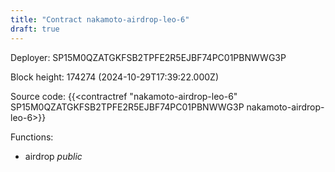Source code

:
 ```yaml
---
title: "Contract nakamoto-airdrop-leo-6"
draft: true
---
```

Deployer: SP15M0QZATGKFSB2TPFE2R5EJBF74PC01PBNWWG3P


 



Block height: 174274 (2024-10-29T17:39:22.000Z)

Source code: {{<contractref "nakamoto-airdrop-leo-6" SP15M0QZATGKFSB2TPFE2R5EJBF74PC01PBNWWG3P nakamoto-airdrop-leo-6>}}

Functions:

* airdrop _public_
———
◆ **TO DO**
For the entries above, transcribe precisely the lines from the one with "Deployer: SP15M0QZATGKFSB2TPFE2R5EJBF74PC01PBNWWG3P" through the end, including both.

◆ **SOLUTION TO THIS EXERCISE**
Deployer: SP15M0QZATGKFSB2TPFE2R5EJBF74PC01PBNWWG3P


 



Block height: 174274 (2024-10-29T17:39:22.000Z)

Source code: {{<contractref "nakamoto-airdrop-leo-6" SP15M0QZATGKFSB2TPFE2R5EJBF74PC01PBNWWG3P nakamoto-airdrop-leo-6>}}

Functions:

* airdrop _public_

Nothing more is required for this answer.